Miss Ex-Yugoslavia
Sofija Stefanovic
In 1982, Sofija Stefanovic is born into a stable and peaceful Yugoslavia. Marshal Tito is dead but the guiding principles of Brotherhood and Unity that have held the republic together for 40 years are holding firm. With a doting extended family, and parents who have enjoyed the socialist republic’s free education system to become professionals – her father an engineer and her mother a psychologist – her early childhood is happy.
Then, in 1987, Slobodan Milošević rises to prominence on pro-Serbian rhetoric and her father persuades her mother to leave. And so begins Sofija’s life in Australia, as a newly arrived immigrant and as a member of a growing Yugoslav community. There follows many years of travelling back and forth between the eastern suburbs of Melbourne and an increasingly beleaguered Belgrade.

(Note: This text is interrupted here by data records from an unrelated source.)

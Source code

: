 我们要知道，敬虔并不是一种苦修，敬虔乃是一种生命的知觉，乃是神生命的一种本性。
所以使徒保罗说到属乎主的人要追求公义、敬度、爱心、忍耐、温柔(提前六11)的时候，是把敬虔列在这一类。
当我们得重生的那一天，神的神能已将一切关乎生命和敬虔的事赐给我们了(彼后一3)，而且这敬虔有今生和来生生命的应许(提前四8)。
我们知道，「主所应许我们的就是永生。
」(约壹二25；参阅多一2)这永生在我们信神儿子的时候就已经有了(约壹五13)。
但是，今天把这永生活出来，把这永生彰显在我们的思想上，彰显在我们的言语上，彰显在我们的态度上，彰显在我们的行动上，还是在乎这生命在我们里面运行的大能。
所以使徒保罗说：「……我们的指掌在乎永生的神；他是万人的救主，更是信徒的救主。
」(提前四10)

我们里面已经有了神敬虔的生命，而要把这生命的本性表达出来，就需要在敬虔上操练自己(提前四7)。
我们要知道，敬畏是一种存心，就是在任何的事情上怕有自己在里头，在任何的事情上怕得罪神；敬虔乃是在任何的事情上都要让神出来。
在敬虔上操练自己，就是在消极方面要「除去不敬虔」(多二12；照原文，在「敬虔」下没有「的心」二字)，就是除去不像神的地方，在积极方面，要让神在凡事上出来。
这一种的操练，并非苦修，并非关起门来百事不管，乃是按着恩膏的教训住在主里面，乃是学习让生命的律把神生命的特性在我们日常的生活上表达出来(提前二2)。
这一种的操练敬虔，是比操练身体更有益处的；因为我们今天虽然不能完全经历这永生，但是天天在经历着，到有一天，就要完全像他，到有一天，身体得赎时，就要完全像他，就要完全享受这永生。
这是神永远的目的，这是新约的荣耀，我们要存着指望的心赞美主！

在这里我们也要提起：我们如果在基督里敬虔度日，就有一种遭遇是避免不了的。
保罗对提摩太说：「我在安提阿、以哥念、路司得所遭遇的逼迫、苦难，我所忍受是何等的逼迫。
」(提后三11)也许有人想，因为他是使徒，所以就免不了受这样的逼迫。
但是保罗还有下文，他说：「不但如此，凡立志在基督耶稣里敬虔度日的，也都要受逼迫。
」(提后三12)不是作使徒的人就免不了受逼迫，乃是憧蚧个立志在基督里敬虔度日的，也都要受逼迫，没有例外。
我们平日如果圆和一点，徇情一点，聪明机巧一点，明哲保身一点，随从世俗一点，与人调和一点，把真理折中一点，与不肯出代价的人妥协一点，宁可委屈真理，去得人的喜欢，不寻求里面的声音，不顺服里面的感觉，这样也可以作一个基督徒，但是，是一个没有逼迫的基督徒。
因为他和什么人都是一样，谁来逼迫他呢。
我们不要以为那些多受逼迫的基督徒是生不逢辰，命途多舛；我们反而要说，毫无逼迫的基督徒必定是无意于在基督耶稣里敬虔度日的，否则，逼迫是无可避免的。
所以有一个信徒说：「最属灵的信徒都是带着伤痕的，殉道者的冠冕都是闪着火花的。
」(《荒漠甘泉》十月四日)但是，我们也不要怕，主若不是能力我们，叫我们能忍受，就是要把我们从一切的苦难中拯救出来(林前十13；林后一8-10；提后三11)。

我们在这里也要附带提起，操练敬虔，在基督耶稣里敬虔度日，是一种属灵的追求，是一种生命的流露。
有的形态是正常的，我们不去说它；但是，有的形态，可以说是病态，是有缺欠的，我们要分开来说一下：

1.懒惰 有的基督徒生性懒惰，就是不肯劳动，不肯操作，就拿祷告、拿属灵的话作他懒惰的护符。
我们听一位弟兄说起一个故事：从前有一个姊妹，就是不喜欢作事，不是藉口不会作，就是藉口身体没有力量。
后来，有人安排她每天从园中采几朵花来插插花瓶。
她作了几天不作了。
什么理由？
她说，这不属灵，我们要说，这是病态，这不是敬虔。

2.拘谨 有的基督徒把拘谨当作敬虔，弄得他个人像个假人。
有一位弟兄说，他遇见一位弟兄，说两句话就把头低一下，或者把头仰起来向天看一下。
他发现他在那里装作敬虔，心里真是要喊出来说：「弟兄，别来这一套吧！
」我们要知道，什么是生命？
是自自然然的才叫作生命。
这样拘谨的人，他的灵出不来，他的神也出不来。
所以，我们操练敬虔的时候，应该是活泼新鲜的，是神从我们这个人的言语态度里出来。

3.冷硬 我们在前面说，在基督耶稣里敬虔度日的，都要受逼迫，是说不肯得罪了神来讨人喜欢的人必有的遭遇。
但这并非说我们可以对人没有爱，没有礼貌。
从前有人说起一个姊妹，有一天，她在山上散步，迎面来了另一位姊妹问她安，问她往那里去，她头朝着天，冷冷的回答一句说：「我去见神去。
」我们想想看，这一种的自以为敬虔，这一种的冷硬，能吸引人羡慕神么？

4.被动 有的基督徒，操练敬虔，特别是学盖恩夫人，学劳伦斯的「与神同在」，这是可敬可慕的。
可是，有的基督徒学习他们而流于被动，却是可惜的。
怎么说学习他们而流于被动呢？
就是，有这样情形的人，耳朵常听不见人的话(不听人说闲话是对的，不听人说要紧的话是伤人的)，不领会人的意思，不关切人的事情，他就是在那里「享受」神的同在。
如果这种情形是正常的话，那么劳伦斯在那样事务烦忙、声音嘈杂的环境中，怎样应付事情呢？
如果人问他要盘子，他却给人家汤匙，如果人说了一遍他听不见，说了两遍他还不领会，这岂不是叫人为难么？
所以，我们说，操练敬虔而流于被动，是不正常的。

In Melbourne, Sofija’s Yugoslavian identity is a mixed blessing. At times, she identifies strongly with her homeland, finding new friends at a “Yugo night” in the city with whom she dances to Croatian new-wave hits from the ’70s. At others, she wants desperately to be a “normal” Australian girl untroubled by conflicts on the other side of the world.
As per convention of the coming-of-age story, the years fly by while certain pivotal moments are related in detail. Some of these are more engaging than others. Stefanovic’s experience as a writer has been mostly for stage, as a regular at The Moth, and through hosting Women of Letters in New York and This Alien Nation, a night dedicated to stories of immigration. No doubt many of the stories in her book have been ironed out in front of live audiences before being committed to the page and some may have worked better in this context, where colourful characters and good storytelling instincts are enough.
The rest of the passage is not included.